_THE TASK_
Reproduce exactly, and solely, the lines running from the top of the data below through the line with "The first is", both inclusive. Omit pictures.

(Stored data)
»»

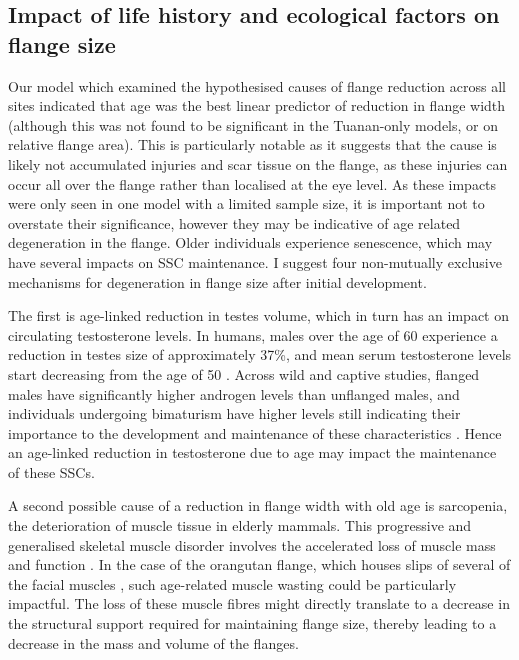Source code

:\subsection{Impact of life history and ecological factors on flange size}
Our model which examined the hypothesised causes of flange reduction across all sites indicated that age was the best linear predictor of reduction in flange width (although this was not found to be significant in the Tuanan-only models, or on relative flange area). This is particularly notable as it suggests that the cause is likely not accumulated injuries and scar tissue on the flange, as these injuries can occur all over the flange rather than localised at the eye level. As these impacts were only seen in one model with a limited sample size, it is important not to overstate their significance, however they may be indicative of age related degeneration in the flange. Older individuals experience senescence, which may have several impacts on SSC maintenance. I suggest four non-mutually exclusive mechanisms for degeneration in flange size after initial development.

The first is age-linked reduction in testes volume, which in turn has an impact on circulating testosterone levels. In humans, males over the age of 60 experience a reduction in testes size of approximately 37\%, and mean serum testosterone levels start decreasing from the age of 50 \citep{Stearns.1974}. Across wild and captive studies, flanged males have significantly higher androgen levels than unflanged males, and individuals undergoing bimaturism have higher levels still indicating their importance to the development and maintenance of these characteristics \citep{Marty.2015rzq, Prasetyo.2021}. Hence an age-linked reduction in testosterone due to age may impact the maintenance of these SSCs. 

A second possible cause of a reduction in flange width with old age is sarcopenia, the deterioration of muscle tissue in elderly mammals. This progressive and generalised skeletal muscle disorder involves the accelerated loss of muscle mass and function \citep{Evans.1993}. In the case of the orangutan flange, which houses slips of several of the facial muscles \citep{Straus.1942}, such age-related muscle wasting could be particularly impactful. The loss of these muscle fibres might directly translate to a decrease in the structural support required for maintaining flange size, thereby leading to a decrease in the mass and volume of the flanges.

««

_SOLUTION TO THE PROBLEM_
Source code

:\subsection{Impact of life history and ecological factors on flange size}
Our model which examined the hypothesised causes of flange reduction across all sites indicated that age was the best linear predictor of reduction in flange width (although this was not found to be significant in the Tuanan-only models, or on relative flange area). This is particularly notable as it suggests that the cause is likely not accumulated injuries and scar tissue on the flange, as these injuries can occur all over the flange rather than localised at the eye level. As these impacts were only seen in one model with a limited sample size, it is important not to overstate their significance, however they may be indicative of age related degeneration in the flange. Older individuals experience senescence, which may have several impacts on SSC maintenance. I suggest four non-mutually exclusive mechanisms for degeneration in flange size after initial development.

The first is age-linked reduction in testes volume, which in turn has an impact on circulating testosterone levels. In humans, males over the age of 60 experience a reduction in testes size of approximately 37\%, and mean serum testosterone levels start decreasing from the age of 50 \citep{Stearns.1974}. Across wild and captive studies, flanged males have significantly higher androgen levels than unflanged males, and individuals undergoing bimaturism have higher levels still indicating their importance to the development and maintenance of these characteristics \citep{Marty.2015rzq, Prasetyo.2021}. Hence an age-linked reduction in testosterone due to age may impact the maintenance of these SSCs. 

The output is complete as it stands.